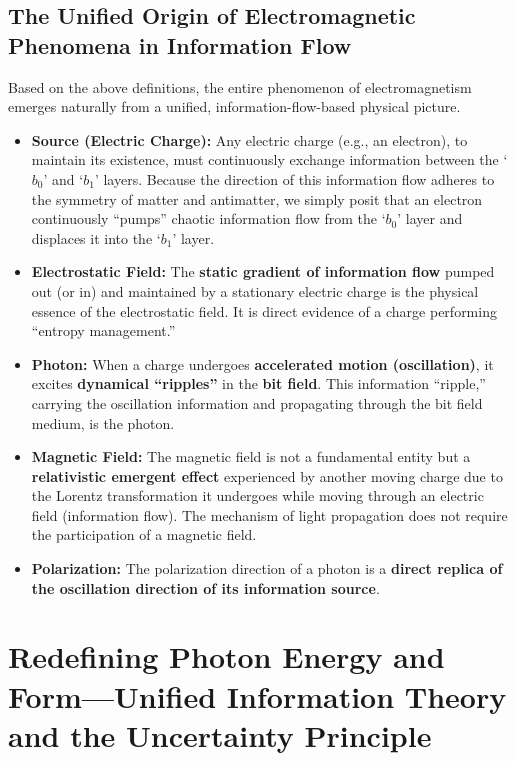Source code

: \documentclass[11pt, a4paper]{article}
\begin{document}
\subsection{The Unified Origin of Electromagnetic Phenomena in Information Flow}

Based on the above definitions, the entire phenomenon of electromagnetism emerges naturally from a unified, information-flow-based physical picture.

\begin{itemize}
    \item \textbf{Source (Electric Charge):} Any electric charge (e.g., an electron), to maintain its existence, must continuously exchange information between the `$b_0$' and `$b_1$' layers. Because the direction of this information flow adheres to the symmetry of matter and antimatter, we simply posit that an electron continuously ``pumps'' chaotic information flow from the `$b_0$' layer and displaces it into the `$b_1$' layer.

    \item \textbf{Electrostatic Field:} The \textbf{static gradient of information flow} pumped out (or in) and maintained by a stationary electric charge is the physical essence of the electrostatic field. It is direct evidence of a charge performing ``entropy management.''

    \item \textbf{Photon:} When a charge undergoes \textbf{accelerated motion (oscillation)}, it excites \textbf{dynamical ``ripples''} in the \textbf{bit field}. This information ``ripple,'' carrying the oscillation information and propagating through the bit field medium, is the photon.

    \item \textbf{Magnetic Field:} The magnetic field is not a fundamental entity but a \textbf{relativistic emergent effect} experienced by another moving charge due to the Lorentz transformation it undergoes while moving through an electric field (information flow). The mechanism of light propagation does not require the participation of a magnetic field.

    \item \textbf{Polarization:} The polarization direction of a photon is a \textbf{direct replica of the oscillation direction of its information source}.
\end{itemize}

\section{Redefining Photon Energy and Form---Unified Information Theory and the Uncertainty Principle}
\end{document}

> [Aim of the task]: The lines you need are those holding the word "undergoes"; copy each of them from the material above.

> [Response below]:
    \item \textbf{Photon:} When a charge undergoes \textbf{accelerated motion (oscillation)}, it excites \textbf{dynamical ``ripples''} in the \textbf{bit field}. This information ``ripple,'' carrying the oscillation information and propagating through the bit field medium, is the photon.
    \item \textbf{Magnetic Field:} The magnetic field is not a fundamental entity but a \textbf{relativistic emergent effect} experienced by another moving charge due to the Lorentz transformation it undergoes while moving through an electric field (information flow). The mechanism of light propagation does not require the participation of a magnetic field.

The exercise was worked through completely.